From the line containing "die geraden Koeffizienten." down to the final line of the entries below, restate each line word for word and add nothing.

◇ ◇ ◇ ◇

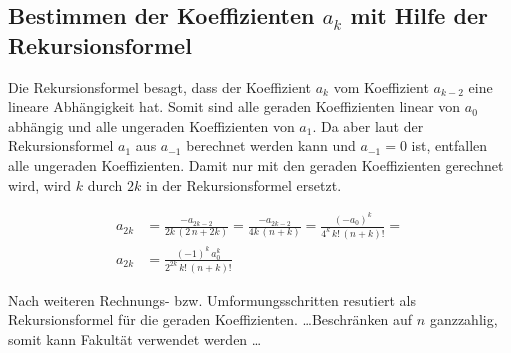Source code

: \subsection[Bestimmen der Koeffizienten $a_k$]{Bestimmen der Koeffizienten $a_k$ mit Hilfe der Rekursionsformel }
\begin{normalsize}
Die Rekursionsformel  besagt,
dass der Koeffizient $a_k$ vom Koeffizient $a_{k-2}$ eine lineare Abh\"angigkeit hat.
Somit sind alle geraden Koeffizienten linear von $a_0$ abh\"angig und alle un\-geraden Koeffizienten von $a_1$.
Da aber laut der Rekursionsformel  $a_1$ aus $a_{-1}$ berechnet werden kann und $a_{-1} = 0$ ist,
entfallen alle ungeraden Koeffizienten.
Damit nur mit den geraden Koeffizienten gerechnet wird,
wird $k$ durch $2k$ in der Rekursionsformel  ersetzt.
\end{normalsize}
\begin{align}
	\nonumber
	a_{2k}
	&=
	\frac
	{
		-a_{2k - 2}
	}{
		2k \, \left( 2 \, n + 2k \right)	
	}
	=
	\frac
	{
		-a_{2k - 2}
	}{
		4k \, \left( n + k \right)	
	} 
	=
	\frac
	{
		\left( -a_0 \right) ^k
	}{
		4^k \, {k}! \, {\left( n + k \right)}!
	}
	=
	\\
	a_{2k}
	&= 
	\frac
	{
		\left( -1 \right) ^k \, a_0 ^k
	}{
		2^{2k} \, {k}! \, {\left( n + k \right)}!
	}
	\label{eq:bessel:koeffizienten:gerade}
\end{align}
\begin{normalsize}
Nach weiteren Rechnungs- \acs{bzw.} Umformungsschritten resutiert  als Rekursionsformel f\"ur die geraden Koeffizienten.
\dots Beschr\"anken auf $n$ ganzzahlig, somit kann Fakult\"at verwendet werden \dots
\end{normalsize}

◇ ◇ ◇ ◇

** SOLUTION **
Nach weiteren Rechnungs- \acs{bzw.} Umformungsschritten resutiert  als Rekursionsformel f\"ur die geraden Koeffizienten.
\dots Beschr\"anken auf $n$ ganzzahlig, somit kann Fakult\"at verwendet werden \dots
\end{normalsize}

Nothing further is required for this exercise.